The infected dog spay incision healing process may take up weeks, but with the right knowledge, you will be able to make it in a few days.
Additionally, the infected dog spay incision healing process may require a re-check at your animal hospital. Learn more about how long it takes for your dog’s infected spay incision to heal and when to call the veterinarian!
How Do I Know If My Dog’s Spay Incision Is Infected?
A dog’s spay incision that is infected will probably be quite swollen and red. Additionally, you might see drainage from the area, including any blood or pus. It’s possible that the wound’s sutures are broken, and you might even see underlying tissue protruding from it.
Acute bruising, swelling, or redness at the site of the incision is also common. Pus or bleeding at the wound site longer than 24 hours after the procedure, and experiencing nausea or diarrhea are also common signs of infected spay incision.
Some dogs vomit yellow or brown immediately after which can be normal as a result of anesthesia.
What Are The Symptoms Of An Infected Spay Incision In Dogs?
There are several symptoms that your dog can show if it has its incision site infected. The symptoms can be mild or severe, depending on how strong the infection is.
Alongside local redness and swelling, the female dog can experience nausea and vomiting, due to pain. Additionally, dogs may have diarrhea but act fine, which can be misleading. But, more often than not, other signs such as high fever and lethargy are noticeable.
If the outer part of the incision site gets infected, then there is a chance of bacteria spreading inside the wound and getting into the dog’s abdomen. That’s the worst-case scenario.
Make sure that your female dog has received all necessary vaccinations prior to the spay procedure.
Redness or inflammation around and along the incision can be mild and severe, depending on the level of infection.
If it is mild, then the redness should slowly but surely get better on its own and go away — it’s completely normal. Call your vet if the redness spreads to other areas around the incision or if your dog develops pimple-like formations around the incision site.
Pus Or Drainage
An incision after spay surgery is a wound and it is going through its healing period. Every wound that is healing healthy can produce a clear or pink fluid — which is normal.
On the other side, an infected dog’s spay incision wound can produce a yellowish, bad-smelling fluid (pus). That is what we call wound drainage and it is one of the first signs that your female dog’s spay incision is infected.
Additionally, your female dog’s urine color may change during the first days after spay or neuter surgery (male dogs).
Bad Smell Coming From The Incision
Alongside pus, the bad smell is what always follows. This is because the pathogens have taken over healthy tissue and instead of odorless pink or clear fluid, smelly puss is coming out.

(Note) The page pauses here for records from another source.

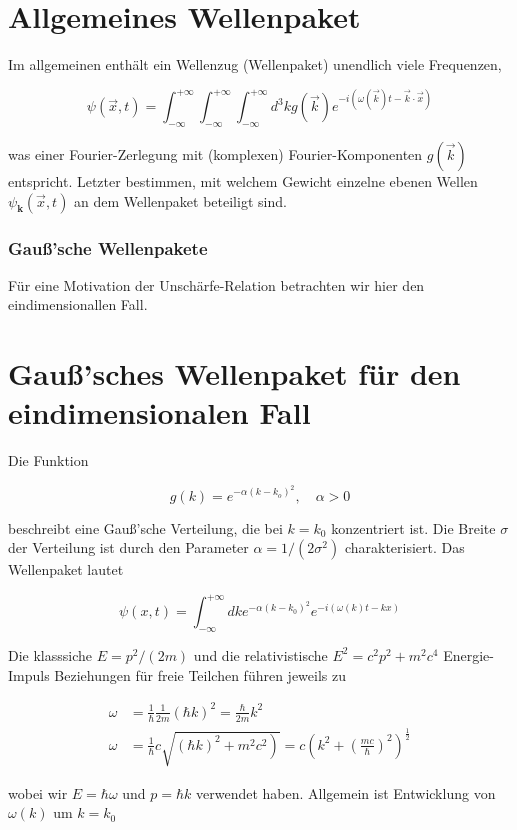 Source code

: \documentclass[10pt, letterpaper]{article}
\begin{document}
\section*{Allgemeines Wellenpaket}
Im allgemeinen enthält ein Wellenzug (Wellenpaket) unendlich viele Frequenzen,

$$
\psi(\vec{x}, t)=\int_{-\infty}^{+\infty} \int_{-\infty}^{+\infty} \int_{-\infty}^{+\infty} d^{3} k g(\vec{k}) e^{-i(\omega(\vec{k}) t-\vec{k} \cdot \vec{x})}
$$

was einer Fourier-Zerlegung mit (komplexen) Fourier-Komponenten $g(\vec{k})$ entspricht. Letzter bestimmen, mit welchem Gewicht einzelne ebenen Wellen $\psi_{\mathbf{k}}(\vec{x}, t)$ an dem Wellenpaket beteiligt sind.

\subsubsection*{Gauß'sche Wellenpakete}
Für eine Motivation der Unschärfe-Relation betrachten wir hier den eindimensionallen Fall.

\section*{Gauß'sches Wellenpaket für den eindimensionalen Fall}
Die Funktion

$$
g(k)=e^{-\alpha\left(k-k_{o}\right)^{2}}, \quad \alpha>0
$$

beschreibt eine Gauß'sche Verteilung, die bei $k=k_{0}$ konzentriert ist. Die Breite $\sigma$ der Verteilung ist durch den Parameter $\alpha=1 /\left(2 \sigma^{2}\right)$ charakterisiert. Das Wellenpaket lautet

$$
\psi(x, t)=\int_{-\infty}^{+\infty} d k e^{-\alpha\left(k-k_{0}\right)^{2}} e^{-i(\omega(k) t-k x)}
$$

Die klasssiche $E=p^{2} /(2 m)$ und die relativistische $E^{2}=c^{2} p^{2}+m^{2} c^{4}$ Energie-Impuls Beziehungen für freie Teilchen führen jeweils zu

$$
\begin{aligned}
\omega & =\frac{1}{\hbar} \frac{1}{2 m}(\hbar k)^{2}=\frac{\hbar}{2 m} k^{2} \\
\omega & =\frac{1}{\hbar} c \sqrt{\left.(\hbar k)^{2}+m^{2} c^{2}\right)}=c\left(k^{2}+\left(\frac{m c}{\hbar}\right)^{2}\right)^{\frac{1}{2}}
\end{aligned}
$$

wobei wir $E=\hbar \omega$ und $p=\hbar k$ verwendet haben. Allgemein ist Entwicklung von $\omega(k)$ um $k=k_{0}$
\end{document}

When we say pathogens we mean that the “bad” bacteria have colonized the wound and started producing the putrid wound smell that is often called “malodor”.
This kind of bad smell is worse than the dog’s bad breath smell!

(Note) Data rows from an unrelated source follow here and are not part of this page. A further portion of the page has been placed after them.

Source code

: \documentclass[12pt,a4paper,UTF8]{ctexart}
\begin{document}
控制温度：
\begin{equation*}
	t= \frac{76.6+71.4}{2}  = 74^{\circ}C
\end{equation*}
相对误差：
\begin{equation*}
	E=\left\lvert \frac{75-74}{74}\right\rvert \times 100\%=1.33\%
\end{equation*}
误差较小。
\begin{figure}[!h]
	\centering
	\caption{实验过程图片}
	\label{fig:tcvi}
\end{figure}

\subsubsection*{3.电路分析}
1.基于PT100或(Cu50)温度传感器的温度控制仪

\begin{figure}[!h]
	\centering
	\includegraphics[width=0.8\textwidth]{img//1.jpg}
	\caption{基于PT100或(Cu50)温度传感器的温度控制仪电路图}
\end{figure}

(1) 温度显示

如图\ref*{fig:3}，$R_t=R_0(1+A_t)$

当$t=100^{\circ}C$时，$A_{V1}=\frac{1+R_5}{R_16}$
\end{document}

The presence of bacteria and infection = fever or high fever in dogs. This is both a good and a bad sign because a high fever means that the dog’s body is fighting against bacterial colonization.
So if you think that high fever in dogs could only be caused by viruses and common cases of flu, then keep in mind that an infected wound can cause havoc.

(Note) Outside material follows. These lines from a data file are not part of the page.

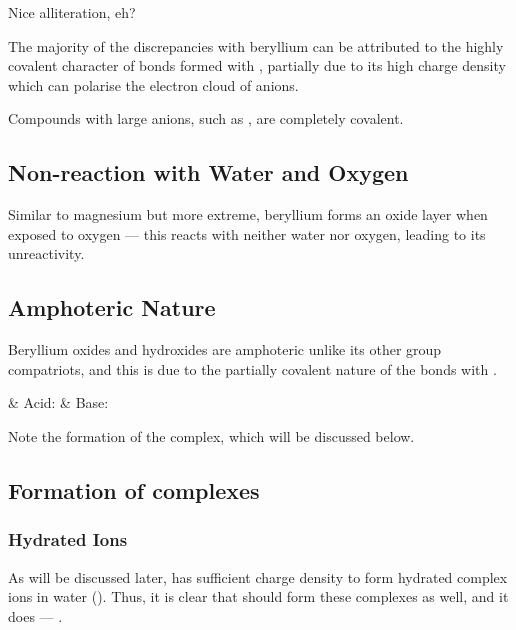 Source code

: 		Nice alliteration, eh?

		The majority of the discrepancies with beryllium can be attributed to the highly covalent character
		of bonds formed with , partially due to its high charge density which can polarise the electron
		cloud of anions.

		Compounds with large anions, such as , are completely covalent.



		\subsection{Non-reaction with Water and Oxygen}

			Similar to magnesium but more extreme, beryllium forms an  oxide layer when
			exposed to oxygen --- this reacts with neither water nor oxygen, leading to its unreactivity.



		\subsection{Amphoteric Nature}

			Beryllium oxides and hydroxides are amphoteric unlike its other group \rtwo{} compatriots, and
			this is due to the partially covalent nature of the bonds with .

			\begin{bulletlist}
				& Acid:\tabto{15mm} 
				& Base:\tabto{15mm} 
			\end{bulletlist}

			Note the formation of the  complex, which will be discussed below.



		\subsection{Formation of  complexes}

			\subsubsection{Hydrated Ions}

				As will be discussed later,  has sufficient charge density to form hydrated complex
				ions in water (). Thus, it is clear that  should form these complexes
				as well, and it does --- .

If you notice that your dog’s head is hot, then you should measure its body temperature and inform your veterinarian.
Hot To Touch
Redness, swelling, and HEAT!
The infected spay incision is going to be hot to touch, and you touching it may pose a higher risk of it getting more infected. Our hands are not clean all the time and if we don’t pay attention, we might cause our dog’s incision wound infection.
Typically, the infected incision site feels warmer than the rest of the body and it is always followed by redness. Pus and swelling may or may not be present.
This can also be the first sign of infection and it is recommended that you monitor your dog.
Pain Or Sore To Touch
I don’t think that your dog will let you touch its wound if it feels pain. Dogs can’t talk, right? And they can’t tell you where it hurts. But, by the looks of it, you can figure out that the infected incision site hurts quite a lot and your dog will not enjoy you touching it.
Dogs will whine or become nervous if you try to approach their infected incision. No wonder, I can’t even imagine how painful that is!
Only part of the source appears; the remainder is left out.